- _What you need to do_
Give back exactly the lines of the entries below from the line with "- Critical thinking" to the line with "payments by 5%", inclusive, and only those.

Records from a data source:
________________________

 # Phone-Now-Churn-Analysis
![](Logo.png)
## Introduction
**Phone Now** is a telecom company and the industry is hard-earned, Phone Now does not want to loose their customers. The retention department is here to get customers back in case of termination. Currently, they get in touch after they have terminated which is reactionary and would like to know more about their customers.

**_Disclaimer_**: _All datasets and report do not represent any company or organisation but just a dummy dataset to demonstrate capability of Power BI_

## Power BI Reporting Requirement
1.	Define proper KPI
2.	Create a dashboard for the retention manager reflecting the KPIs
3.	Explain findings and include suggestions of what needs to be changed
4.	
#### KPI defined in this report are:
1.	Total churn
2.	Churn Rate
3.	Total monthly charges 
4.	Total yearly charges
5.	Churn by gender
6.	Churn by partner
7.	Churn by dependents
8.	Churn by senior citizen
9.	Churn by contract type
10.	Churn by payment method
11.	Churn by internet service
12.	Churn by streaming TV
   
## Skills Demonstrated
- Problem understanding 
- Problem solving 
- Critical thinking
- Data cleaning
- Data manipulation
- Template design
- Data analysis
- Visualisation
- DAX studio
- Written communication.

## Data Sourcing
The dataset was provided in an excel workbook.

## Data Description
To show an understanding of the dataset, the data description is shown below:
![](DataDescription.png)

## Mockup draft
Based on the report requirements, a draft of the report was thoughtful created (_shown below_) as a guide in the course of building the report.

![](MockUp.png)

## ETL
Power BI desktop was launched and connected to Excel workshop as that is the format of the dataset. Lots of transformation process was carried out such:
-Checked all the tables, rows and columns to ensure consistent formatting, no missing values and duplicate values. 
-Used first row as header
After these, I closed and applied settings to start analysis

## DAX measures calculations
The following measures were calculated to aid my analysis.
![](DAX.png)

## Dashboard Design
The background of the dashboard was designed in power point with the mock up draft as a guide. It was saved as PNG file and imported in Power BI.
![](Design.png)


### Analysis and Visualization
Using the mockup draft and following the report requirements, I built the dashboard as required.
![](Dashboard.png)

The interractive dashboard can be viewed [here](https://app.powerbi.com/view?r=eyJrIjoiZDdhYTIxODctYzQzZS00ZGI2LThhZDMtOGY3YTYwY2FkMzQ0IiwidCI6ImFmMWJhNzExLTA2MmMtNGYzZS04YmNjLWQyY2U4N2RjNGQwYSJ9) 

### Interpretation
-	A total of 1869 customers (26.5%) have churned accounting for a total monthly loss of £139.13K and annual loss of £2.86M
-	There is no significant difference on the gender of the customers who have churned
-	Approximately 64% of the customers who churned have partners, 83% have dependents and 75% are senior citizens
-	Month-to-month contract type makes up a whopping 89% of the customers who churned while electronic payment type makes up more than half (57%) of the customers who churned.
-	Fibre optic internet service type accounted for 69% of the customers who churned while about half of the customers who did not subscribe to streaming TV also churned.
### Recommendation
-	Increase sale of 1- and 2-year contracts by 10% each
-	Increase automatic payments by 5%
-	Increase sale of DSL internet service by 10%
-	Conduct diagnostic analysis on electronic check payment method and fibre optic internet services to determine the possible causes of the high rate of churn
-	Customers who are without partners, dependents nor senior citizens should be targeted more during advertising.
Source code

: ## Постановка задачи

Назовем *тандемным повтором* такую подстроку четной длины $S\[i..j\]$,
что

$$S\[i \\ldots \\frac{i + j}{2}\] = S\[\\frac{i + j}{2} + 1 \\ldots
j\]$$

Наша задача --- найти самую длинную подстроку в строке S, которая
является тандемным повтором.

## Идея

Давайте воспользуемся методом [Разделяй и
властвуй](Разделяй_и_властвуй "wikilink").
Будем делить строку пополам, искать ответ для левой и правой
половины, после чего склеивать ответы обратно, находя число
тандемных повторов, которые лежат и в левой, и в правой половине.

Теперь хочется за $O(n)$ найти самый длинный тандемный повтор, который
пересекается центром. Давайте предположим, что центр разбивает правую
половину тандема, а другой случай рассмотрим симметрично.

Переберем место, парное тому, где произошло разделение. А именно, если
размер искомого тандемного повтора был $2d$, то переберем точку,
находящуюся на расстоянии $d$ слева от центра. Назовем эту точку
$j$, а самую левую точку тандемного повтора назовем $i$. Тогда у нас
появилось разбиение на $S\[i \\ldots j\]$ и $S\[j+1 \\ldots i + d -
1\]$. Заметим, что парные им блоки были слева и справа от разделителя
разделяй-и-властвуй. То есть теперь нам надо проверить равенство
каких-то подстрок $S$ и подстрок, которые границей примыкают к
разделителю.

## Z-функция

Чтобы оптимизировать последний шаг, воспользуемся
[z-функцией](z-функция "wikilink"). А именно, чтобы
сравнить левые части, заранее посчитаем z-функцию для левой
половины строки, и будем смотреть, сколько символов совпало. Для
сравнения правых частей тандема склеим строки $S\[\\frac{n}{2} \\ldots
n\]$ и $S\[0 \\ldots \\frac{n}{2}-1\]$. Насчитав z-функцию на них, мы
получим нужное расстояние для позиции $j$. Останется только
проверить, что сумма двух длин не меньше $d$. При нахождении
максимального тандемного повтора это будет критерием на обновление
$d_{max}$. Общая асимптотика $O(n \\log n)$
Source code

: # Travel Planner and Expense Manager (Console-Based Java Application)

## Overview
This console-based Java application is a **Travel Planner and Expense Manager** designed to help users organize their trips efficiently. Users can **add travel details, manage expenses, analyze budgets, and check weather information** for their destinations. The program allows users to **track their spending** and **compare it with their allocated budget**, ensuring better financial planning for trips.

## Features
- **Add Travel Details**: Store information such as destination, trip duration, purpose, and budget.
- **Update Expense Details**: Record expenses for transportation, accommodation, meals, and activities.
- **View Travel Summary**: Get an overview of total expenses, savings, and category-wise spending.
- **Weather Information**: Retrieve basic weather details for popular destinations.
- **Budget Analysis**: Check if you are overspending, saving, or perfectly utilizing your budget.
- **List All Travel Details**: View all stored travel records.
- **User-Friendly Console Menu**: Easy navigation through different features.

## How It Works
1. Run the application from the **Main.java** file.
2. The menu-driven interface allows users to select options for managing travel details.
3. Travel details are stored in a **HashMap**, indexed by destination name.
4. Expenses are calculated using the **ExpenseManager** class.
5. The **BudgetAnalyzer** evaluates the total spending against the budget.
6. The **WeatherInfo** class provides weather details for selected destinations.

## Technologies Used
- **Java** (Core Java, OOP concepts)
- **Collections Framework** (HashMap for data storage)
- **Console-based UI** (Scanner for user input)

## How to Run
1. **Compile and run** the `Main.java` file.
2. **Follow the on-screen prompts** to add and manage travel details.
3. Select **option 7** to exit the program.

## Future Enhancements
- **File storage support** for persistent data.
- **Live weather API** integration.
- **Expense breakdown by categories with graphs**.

________________________

- _Response box_
- Critical thinking
- Data cleaning
- Data manipulation
- Template design
- Data analysis
- Visualisation
- DAX studio
- Written communication.

## Data Sourcing
The dataset was provided in an excel workbook.

## Data Description
To show an understanding of the dataset, the data description is shown below:
![](DataDescription.png)

## Mockup draft
Based on the report requirements, a draft of the report was thoughtful created (_shown below_) as a guide in the course of building the report.

![](MockUp.png)

## ETL
Power BI desktop was launched and connected to Excel workshop as that is the format of the dataset. Lots of transformation process was carried out such:
-Checked all the tables, rows and columns to ensure consistent formatting, no missing values and duplicate values. 
-Used first row as header
After these, I closed and applied settings to start analysis

## DAX measures calculations
The following measures were calculated to aid my analysis.
![](DAX.png)

## Dashboard Design
The background of the dashboard was designed in power point with the mock up draft as a guide. It was saved as PNG file and imported in Power BI.
![](Design.png)


### Analysis and Visualization
Using the mockup draft and following the report requirements, I built the dashboard as required.
![](Dashboard.png)

The interractive dashboard can be viewed [here](https://app.powerbi.com/view?r=eyJrIjoiZDdhYTIxODctYzQzZS00ZGI2LThhZDMtOGY3YTYwY2FkMzQ0IiwidCI6ImFmMWJhNzExLTA2MmMtNGYzZS04YmNjLWQyY2U4N2RjNGQwYSJ9) 

### Interpretation
-	A total of 1869 customers (26.5%) have churned accounting for a total monthly loss of £139.13K and annual loss of £2.86M
-	There is no significant difference on the gender of the customers who have churned
-	Approximately 64% of the customers who churned have partners, 83% have dependents and 75% are senior citizens
-	Month-to-month contract type makes up a whopping 89% of the customers who churned while electronic payment type makes up more than half (57%) of the customers who churned.
-	Fibre optic internet service type accounted for 69% of the customers who churned while about half of the customers who did not subscribe to streaming TV also churned.
### Recommendation
-	Increase sale of 1- and 2-year contracts by 10% each
-	Increase automatic payments by 5%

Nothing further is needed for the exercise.